Google has created a robot that can complete everyday tasks, such as retrieving a snack, at the verbal request of an employee. The robots contain a language model that can interpret spoken requests and direct the robot to follow the instructions regardless of whether the model has received data on it before.

2. Mapping Ant Species

An international team of researchers has created a map of where the world’s 14,000 known ant species are located. The team used an AI system to process 1.5 million records on ant species from studies, museum archives, and field work and found that only one in six of the areas landing in the top 10 percent of diversity was located in a protected region such as a reserve. 

3. Addressing Clickbait

Google has announced two new updates to its search feature to address clickbait and improve the relevancy of results. As part of its updates, the company will modify search results and product reviews to more highly rank high-quality, original content over low-quality content created primarily for ranking well in search engines, particularly for content related to online education, arts and entertainment, shopping, and tech.

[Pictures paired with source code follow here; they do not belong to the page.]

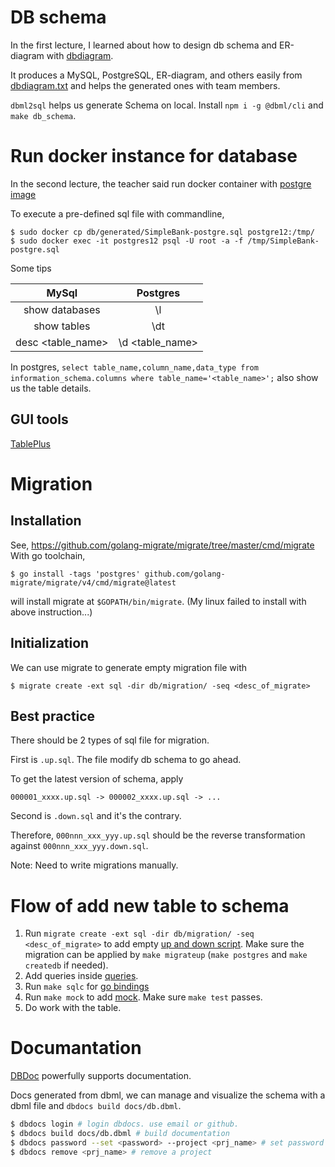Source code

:# DB schema

In the first lecture, I learned about how to design db schema and ER-diagram with [dbdiagram](https://dbdiagram.io/d).

It produces a MySQL, PostgreSQL, ER-diagram, and others easily from
[dbdiagram.txt](./dbdiagram.txt) and helps the generated ones with team members.

`dbml2sql` helps us generate Schema on local. Install `npm i -g @dbml/cli` and `make db_schema`.

# Run docker instance for database

In the second lecture, the teacher said run docker container with 
[postgre image](https://hub.docker.com/_/postgres/)

To execute a pre-defined sql file with commandline,

```
$ sudo docker cp db/generated/SimpleBank-postgre.sql postgre12:/tmp/
$ sudo docker exec -it postgres12 psql -U root -a -f /tmp/SimpleBank-postgre.sql
```

Some tips

|MySql|Postgres|
|:-:|:-:|
| show databases | \l |
| show tables | \dt |
|desc <table_name>| \d <table_name>|

In postgres, `select table_name,column_name,data_type from information_schema.columns where table_name='<table_name>';`
also show us the table details.

## GUI tools

[TablePlus](https://tableplus.com/)

# Migration

## Installation

See, https://github.com/golang-migrate/migrate/tree/master/cmd/migrate
With go toolchain,
```
$ go install -tags 'postgres' github.com/golang-migrate/migrate/v4/cmd/migrate@latest
```
will install migrate at `$GOPATH/bin/migrate`.
(My linux failed to install with above instruction...)

## Initialization

We can use migrate to generate empty migration file with

```
$ migrate create -ext sql -dir db/migration/ -seq <desc_of_migrate>
```

## Best practice

There should be 2 types of sql file for migration.

First is `.up.sql`. The file modify db schema to go ahead.

To get the latest version of schema, apply
```
000001_xxxx.up.sql -> 000002_xxxx.up.sql -> ...
```

Second is `.down.sql` and it's the contrary.

Therefore, `000nnn_xxx_yyy.up.sql` should be the reverse transformation
against `000nnn_xxx_yyy.down.sql`.

Note: Need to write migrations manually.

# Flow of add new table to schema

1. Run `migrate create -ext sql -dir db/migration/ -seq <desc_of_migrate>` to add empty [up and down script](./migration/). Make sure the migration can be applied by `make migrateup` (`make postgres` and `make createdb` if needed).
2. Add queries inside [queries](./query/).
3. Run `make sqlc` for [go bindings](./sqlc/)
4. Run `make mock` to add [mock](./mock/). Make sure `make test` passes.
5. Do work with the table.

# Documantation

[DBDoc](https://dbdocs.io/) powerfully supports documentation.

Docs generated from dbml, we can manage and visualize the schema with a dbml file and `dbdocs build docs/db.dbml`.

```bash
$ dbdocs login # login dbdocs. use email or github.
$ dbdocs build docs/db.dbml # build documentation
$ dbdocs password --set <password> --project <prj_name> # set password to the built schema doc
$ dbdocs remove <prj_name> # remove a project
```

4. Publishing COVID-19 Data

The U.S. Department of Justice Office of the Inspector General has launched a data dashboard showing information on the COVID-19 vaccination status of individuals held in federal prisons and vaccination trends. The Office of the Inspector General, which serves as a watchdog for the Department of Justice, published the dashboard to improve transparency about COVID-19 in federal prisons.  

5. Detecting Plastic Litter

Researchers at Plymouth Marine Laboratory in Plymouth, England have created an AI system that can detect and classify different types of plastic found in images of marine environments. In tests, the system detected plastic with 95 percent accuracy and classified the type of plastic with 68 percent accuracy. Marine scientists and environmentalists can use the system to locate areas with large amounts of plastic litter and learn more about their sources and travel patterns. 

6. Monitoring Patients

Researchers at the California Institute of Technology have created a wearable sensor that can monitor patients’ levels of vitamins, minerals, hormones, and similar compounds in real time. The team built the sensor to detect molecular signatures of each compound in users’ sweat. 

7. Creating TikTok Backgrounds

TikTok has launched a new filter that uses an AI system to turn user-submitted text into an image. TikTok creators can use the filter to generate background images for their videos. The new filter follows the release of OpenAI’s DALL-E 2 system earlier this year and shows how quickly text-to-image systems have developed. 

8. Riding in Robotaxis

Lyft, a U.S.-based ride-hailing service, has partnered with Motional, a U.S.-based autonomous vehicle company, to offer free rides in semi-autonomous vehicles in Las Vegas, Nevada. While the cars will still host a safety driver at first, the companies plan to introduce fully autonomous ride-hailing services next year.

9. Judging Players’ Performances

The New York Times has updated Wordlebot, its AI-powered assistant that can assess players’ performances in Wordle games. The new bot uses approximately 2,200 more words than the old bot, has a different scoring method for each guess, and can judge each guess against the guesses of other players. According to the bot, the new best starting word for games in regular mode is slate. 

10. Designing Postage Stamps

The U.K. Royal Mail has launched an augmented reality-enabled stamp collection featuring the Transformers television series. Users can scan the stamp to view a clip from the series in augmented reality.